▸ What the exercise asks
Look for "irreducible" in the records and copy every line that has it.

━━━ Records shown ━━━

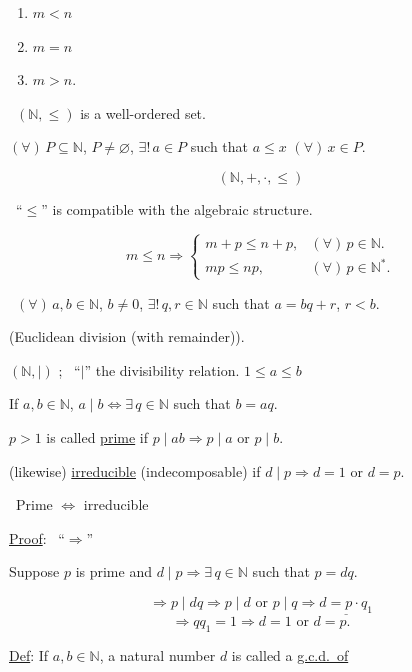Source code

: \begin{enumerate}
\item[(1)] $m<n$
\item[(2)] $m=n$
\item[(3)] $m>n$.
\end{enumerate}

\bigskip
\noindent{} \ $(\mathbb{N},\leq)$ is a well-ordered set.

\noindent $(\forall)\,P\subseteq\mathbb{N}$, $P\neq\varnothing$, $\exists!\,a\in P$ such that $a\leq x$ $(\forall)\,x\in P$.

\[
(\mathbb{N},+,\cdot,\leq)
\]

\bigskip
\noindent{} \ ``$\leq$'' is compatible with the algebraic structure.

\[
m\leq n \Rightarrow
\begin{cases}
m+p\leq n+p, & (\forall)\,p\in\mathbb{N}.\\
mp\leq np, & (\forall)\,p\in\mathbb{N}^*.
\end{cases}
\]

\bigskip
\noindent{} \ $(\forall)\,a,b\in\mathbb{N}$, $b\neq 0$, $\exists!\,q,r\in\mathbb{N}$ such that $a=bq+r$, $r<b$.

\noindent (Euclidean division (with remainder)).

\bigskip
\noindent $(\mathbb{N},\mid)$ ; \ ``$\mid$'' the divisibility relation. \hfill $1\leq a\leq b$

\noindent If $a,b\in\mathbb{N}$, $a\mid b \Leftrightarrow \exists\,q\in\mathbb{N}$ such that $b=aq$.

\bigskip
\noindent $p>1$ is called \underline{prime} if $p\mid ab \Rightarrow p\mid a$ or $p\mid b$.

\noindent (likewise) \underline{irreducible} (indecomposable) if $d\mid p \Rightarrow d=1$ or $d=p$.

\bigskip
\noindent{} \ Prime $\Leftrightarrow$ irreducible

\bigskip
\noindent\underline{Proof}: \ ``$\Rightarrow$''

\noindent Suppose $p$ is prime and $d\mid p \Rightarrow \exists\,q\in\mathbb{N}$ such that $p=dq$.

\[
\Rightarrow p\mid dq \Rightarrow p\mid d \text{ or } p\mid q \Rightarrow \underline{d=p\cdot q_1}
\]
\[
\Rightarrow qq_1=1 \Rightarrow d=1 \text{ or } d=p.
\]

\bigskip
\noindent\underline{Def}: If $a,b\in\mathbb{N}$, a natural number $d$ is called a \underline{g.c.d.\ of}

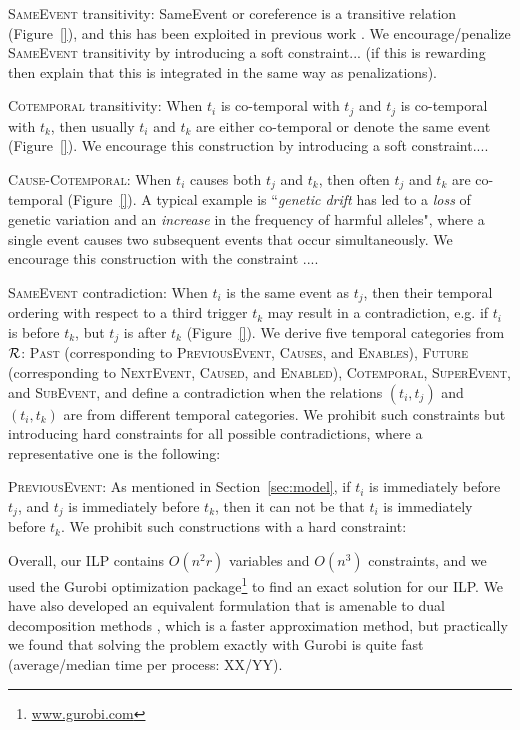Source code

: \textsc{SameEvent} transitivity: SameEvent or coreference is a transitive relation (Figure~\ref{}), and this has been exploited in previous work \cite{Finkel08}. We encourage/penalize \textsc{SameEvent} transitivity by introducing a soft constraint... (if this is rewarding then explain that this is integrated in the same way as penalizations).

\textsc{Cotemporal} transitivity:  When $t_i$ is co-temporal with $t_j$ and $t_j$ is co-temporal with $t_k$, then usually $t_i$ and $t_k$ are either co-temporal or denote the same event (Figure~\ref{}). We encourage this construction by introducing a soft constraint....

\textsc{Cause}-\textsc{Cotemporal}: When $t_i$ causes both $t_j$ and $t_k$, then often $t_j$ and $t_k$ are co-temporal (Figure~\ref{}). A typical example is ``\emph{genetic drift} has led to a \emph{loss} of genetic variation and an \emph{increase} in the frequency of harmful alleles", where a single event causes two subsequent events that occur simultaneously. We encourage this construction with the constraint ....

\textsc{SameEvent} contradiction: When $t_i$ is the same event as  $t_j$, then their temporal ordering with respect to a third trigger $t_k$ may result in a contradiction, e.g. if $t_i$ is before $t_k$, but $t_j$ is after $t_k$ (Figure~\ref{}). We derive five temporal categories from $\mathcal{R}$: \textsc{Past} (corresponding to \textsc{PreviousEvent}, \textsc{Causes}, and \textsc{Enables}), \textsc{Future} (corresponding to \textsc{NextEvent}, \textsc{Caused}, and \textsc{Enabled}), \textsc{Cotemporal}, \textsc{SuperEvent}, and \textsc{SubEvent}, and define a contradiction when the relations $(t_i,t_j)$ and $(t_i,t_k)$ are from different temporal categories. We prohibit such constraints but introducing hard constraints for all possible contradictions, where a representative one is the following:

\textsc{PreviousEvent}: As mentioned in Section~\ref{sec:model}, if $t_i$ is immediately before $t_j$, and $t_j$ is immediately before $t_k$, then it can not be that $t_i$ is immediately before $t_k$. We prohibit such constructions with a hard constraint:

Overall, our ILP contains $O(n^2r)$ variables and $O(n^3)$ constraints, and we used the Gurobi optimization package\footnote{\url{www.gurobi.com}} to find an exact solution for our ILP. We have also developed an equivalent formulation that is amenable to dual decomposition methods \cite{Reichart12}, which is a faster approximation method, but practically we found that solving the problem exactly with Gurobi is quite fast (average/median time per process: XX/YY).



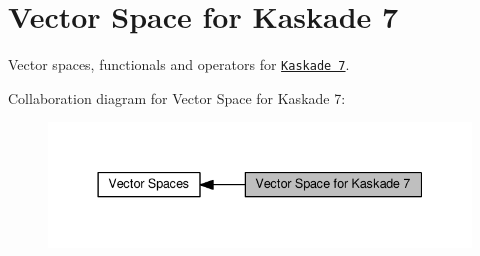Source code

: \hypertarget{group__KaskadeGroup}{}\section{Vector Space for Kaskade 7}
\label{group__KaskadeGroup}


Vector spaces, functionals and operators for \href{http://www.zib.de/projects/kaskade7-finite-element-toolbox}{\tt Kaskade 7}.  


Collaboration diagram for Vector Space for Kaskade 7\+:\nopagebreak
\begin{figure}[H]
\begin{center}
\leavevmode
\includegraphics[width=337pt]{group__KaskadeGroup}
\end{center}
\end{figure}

━━━

▸ Response to this exercise
\noindent (likewise) \underline{irreducible} (indecomposable) if $d\mid p \Rightarrow d=1$ or $d=p$.
\noindent{} \ Prime $\Leftrightarrow$ irreducible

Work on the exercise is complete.